A impactante performance Samba do Crioulo Doido, do dançarino e coreógrafo mineiro Luiz de Abreu, foi a obra vencedora da mostra competitiva Panoramas do Sul do 18º Festival de Arte Contemporânea Sesc_Videobrasil. Vestindo nada mais que um par de longas botas prateadas e um tecido picotado e estampado com a bandeira do Brasil, Abreu desconstrói e ressignifica o corpo negro objetificado ao longo da história brasileira em uma ação de aproximadamente 20 minutos. Nesse ritual, a dança é seu objeto de trabalho, incorporando e expurgando os estereótipos raciais e de gênero, muitas vezes de forma humilhante, em um ato tão político quanto espiritual. 

Na voz de Elza Soares, "a carne mais barata do mercado é a carne negra" é o mantra repetido no início da apresentação, enquanto o performer suavemente realiza uma dança primitiva, sensual e feminina. O ar de deboche toma conta do ato quando Abreu se apropria do tecido estampado com a bandeira nacional, símbolo de um país historicamente dominado por brancos, desfilando como uma passista ao som do emblemático programa de rádio A Voz do Brasil. O desfile termina quando Abreu introduz a bandeira em seu reto, exibindo graciosamente sua cauda positivista em uma espécie de dança de gala, antes de furiosamente execrá-la em um ato destrutivo. O corpo-objeto foi extinguido, e da abolição da figura maculada do negro surge um novo sujeito, livre para constituir sua identidade.

A obra foi vencedora do Grande Prêmio do Festival, no valor de 70 mil reais bruto. O júri de premiação foi composto pelos curadores Cristiana Tejo (Brasil), Koyo Kouoh (Camarões), Pablo Lafuente (Espanha), Yolanda Wood Pujols (Cuba) e Rifky Effendy (Indonésia). Conforme declarou Tejo, o trabalho é relevante “tanto em termos de forma – como a arte se pode dirigir à audiência de maneira radical, cativante e memorável –, como de conteúdo – um conteúdo que fala de um contexto tanto local quanto global”. Solange Farkas, curadora geral do Festival, confirma as que as escolhas do júri “reafirmam a missão do festival, que tem como um de seus objetivos centrais dar visibilidade a obras conceitual e formalmente potentes”. Mas a curadora cita ainda duas outras maneiras pelas quais a premiação reitera posicionamentos do Festival: “a presença de artistas africanos entre os premiados reafirma nossa atenção ao Sul, já que o continente africano pode ser visto como o representante por excelência desse circuito que ainda merece um maior espaço no sistema das artes. Também a forte presença do vídeo nesta premiação revela a consolidação de nossa trajetória”.

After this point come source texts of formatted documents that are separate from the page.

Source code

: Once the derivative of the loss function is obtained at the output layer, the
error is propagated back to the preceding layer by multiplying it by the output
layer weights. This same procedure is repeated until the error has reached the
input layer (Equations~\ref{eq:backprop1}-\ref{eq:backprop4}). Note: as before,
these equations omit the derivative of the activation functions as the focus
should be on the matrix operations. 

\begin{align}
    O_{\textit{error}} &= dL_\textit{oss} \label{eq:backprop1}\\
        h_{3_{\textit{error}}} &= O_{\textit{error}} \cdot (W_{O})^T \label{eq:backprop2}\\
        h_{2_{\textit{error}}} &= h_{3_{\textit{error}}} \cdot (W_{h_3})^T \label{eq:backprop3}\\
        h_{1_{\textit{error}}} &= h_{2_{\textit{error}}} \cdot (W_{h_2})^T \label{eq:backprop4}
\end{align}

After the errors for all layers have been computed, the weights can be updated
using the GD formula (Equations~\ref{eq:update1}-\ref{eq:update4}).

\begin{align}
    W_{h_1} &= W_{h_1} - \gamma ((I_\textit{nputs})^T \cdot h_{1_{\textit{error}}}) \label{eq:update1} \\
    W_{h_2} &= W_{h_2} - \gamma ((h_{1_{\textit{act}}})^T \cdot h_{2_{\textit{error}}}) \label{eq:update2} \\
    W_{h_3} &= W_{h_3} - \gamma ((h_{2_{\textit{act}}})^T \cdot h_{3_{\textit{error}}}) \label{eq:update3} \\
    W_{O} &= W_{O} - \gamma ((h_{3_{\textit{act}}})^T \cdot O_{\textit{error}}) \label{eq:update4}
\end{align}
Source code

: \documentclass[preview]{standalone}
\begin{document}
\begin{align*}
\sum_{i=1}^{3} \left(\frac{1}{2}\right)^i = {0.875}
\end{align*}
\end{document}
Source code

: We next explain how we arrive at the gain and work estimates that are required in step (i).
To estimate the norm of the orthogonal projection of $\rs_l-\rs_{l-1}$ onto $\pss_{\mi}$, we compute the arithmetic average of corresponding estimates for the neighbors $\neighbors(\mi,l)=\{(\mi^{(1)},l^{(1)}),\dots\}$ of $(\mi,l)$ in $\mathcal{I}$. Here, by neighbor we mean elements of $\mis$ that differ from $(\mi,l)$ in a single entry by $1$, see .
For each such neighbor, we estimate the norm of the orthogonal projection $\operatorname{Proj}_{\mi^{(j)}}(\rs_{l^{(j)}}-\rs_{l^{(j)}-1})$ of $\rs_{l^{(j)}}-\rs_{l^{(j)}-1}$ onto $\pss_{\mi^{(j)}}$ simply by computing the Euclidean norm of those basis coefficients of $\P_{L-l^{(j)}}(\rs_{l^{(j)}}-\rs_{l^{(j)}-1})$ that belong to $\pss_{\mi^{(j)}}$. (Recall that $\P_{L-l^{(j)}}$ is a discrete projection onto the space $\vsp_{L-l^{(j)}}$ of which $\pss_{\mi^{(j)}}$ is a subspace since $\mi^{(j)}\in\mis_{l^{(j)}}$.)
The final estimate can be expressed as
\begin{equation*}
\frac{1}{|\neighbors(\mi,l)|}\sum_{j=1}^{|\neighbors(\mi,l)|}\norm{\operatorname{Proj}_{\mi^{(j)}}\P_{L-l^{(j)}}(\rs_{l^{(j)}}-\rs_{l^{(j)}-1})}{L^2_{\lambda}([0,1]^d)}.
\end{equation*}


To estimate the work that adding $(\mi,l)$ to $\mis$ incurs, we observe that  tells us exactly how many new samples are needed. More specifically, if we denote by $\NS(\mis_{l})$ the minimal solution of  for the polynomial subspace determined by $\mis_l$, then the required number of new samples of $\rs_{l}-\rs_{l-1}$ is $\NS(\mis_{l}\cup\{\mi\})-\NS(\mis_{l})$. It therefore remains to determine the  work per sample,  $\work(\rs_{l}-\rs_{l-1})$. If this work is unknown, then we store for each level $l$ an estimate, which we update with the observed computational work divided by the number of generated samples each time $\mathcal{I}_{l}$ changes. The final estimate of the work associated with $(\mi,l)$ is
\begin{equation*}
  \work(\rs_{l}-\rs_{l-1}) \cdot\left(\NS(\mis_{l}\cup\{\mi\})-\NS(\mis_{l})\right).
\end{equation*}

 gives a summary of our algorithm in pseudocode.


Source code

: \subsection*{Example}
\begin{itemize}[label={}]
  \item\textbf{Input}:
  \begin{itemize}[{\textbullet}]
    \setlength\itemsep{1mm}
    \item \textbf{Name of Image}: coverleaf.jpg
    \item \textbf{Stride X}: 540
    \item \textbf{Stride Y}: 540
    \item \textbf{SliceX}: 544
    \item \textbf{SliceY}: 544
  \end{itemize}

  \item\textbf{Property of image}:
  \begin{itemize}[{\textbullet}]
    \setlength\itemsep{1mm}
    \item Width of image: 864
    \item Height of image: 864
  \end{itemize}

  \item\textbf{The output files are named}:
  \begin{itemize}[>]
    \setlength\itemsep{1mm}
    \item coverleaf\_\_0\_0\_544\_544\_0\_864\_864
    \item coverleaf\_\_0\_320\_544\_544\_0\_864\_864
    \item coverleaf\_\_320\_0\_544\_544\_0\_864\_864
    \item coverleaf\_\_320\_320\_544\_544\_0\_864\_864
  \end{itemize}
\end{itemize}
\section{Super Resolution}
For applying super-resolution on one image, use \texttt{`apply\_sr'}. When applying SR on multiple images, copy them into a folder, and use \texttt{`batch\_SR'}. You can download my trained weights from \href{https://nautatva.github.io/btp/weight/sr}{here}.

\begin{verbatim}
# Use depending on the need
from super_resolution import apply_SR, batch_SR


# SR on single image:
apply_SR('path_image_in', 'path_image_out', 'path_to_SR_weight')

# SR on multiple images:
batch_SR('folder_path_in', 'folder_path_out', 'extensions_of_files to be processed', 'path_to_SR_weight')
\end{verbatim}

A vida sócio-política em revista

Os demais trabalhos premiados abrangem uma ampla gama de temas e procedimentosque oferecem uma amostra da produção recente de vídeo de artistas do Sul geopolítico do mundo, incluindo América Latina, África, Oriente Médio, Sudeste Asiático. Um dos pontos fortes é o debate sócio-político. Em entrevista à equipe Videobrasil, Bakary Diallo, do Mali, premiado com residência artística no Instituto Sacatarna Ilha de Itaparica, Bahia, Brasil, declarou: “É importante estarmos juntos para mantermos a discussão, desenvolvendo novas políticas, diferente de tudo que conhecemos, evitando guerras, tendo uma visão positiva sobre a vida, através de conexões culturais”, o que se reflete na sua obra, Tomo, que aborda poeticamente a devastação existencial provocada pela guerra.

Bakary Diallo - Tomo

O questionamento existencial também se funde ao político em Brisas, do argentino Enrique Ramirez, menção honrosa no Festival. No vídeo, o trajeto do protagonista remete a uma busca pessoal, mas também cita indiretamente a história do Chile e o assassinato de Salvador Allende. Já a videoinstalação Pipe dreams, do artista libanês Ali Cherri (ganhador de Prêmio Res Artis de residência no A-I-R Laboratory, em Varsóvia), centra seu desenvolvimento num evento coletivo e carregado de símbolos, em que a adequação aos papéis sociais não exclui um conflito latente. Além do discurso político, essas obras têm em comum uma relação forte com a linguagem cinematográfica.


A videoarte como expansão do cinema

Mas o cinema também dialoga com outros trabalhos premiados. Diluindo os limites entre documentário e ficção, as obras de Caetano Dias (menção honrosa) e Laura Huertas Millán (prêmio de residência Res Artis, na Arquetopia, Puebla, México) são peças surreais de espírito etnográfico, reconstruindo histórias reais ou possíveis. Rabeca, do baiano Dias, é um trabalho de natureza híbrida, que reúne registros documentais estruturados como filme de ficção, em um tipo de road movie fantástico, em que o rabequeiro Eder Fersant, percorre o vale do rio São Francisco para resgatar o legado da rabeca, em sua relação com a história, os costumes e os mitos da região. Gravado na Estufa Tropical de Lille, França, Journey to a Land Otherwise Known, da colombiana Laura Huertas Millán, parte de relatos e estudos que remontam à descoberta da América para formalizar uma falsa etnografia do Novo Mundo. A arquitetura e plantas do local servem como suporte narrativo ao filme, em tom de crítica irônica ao exoticismo que persiste nos dias de hoje.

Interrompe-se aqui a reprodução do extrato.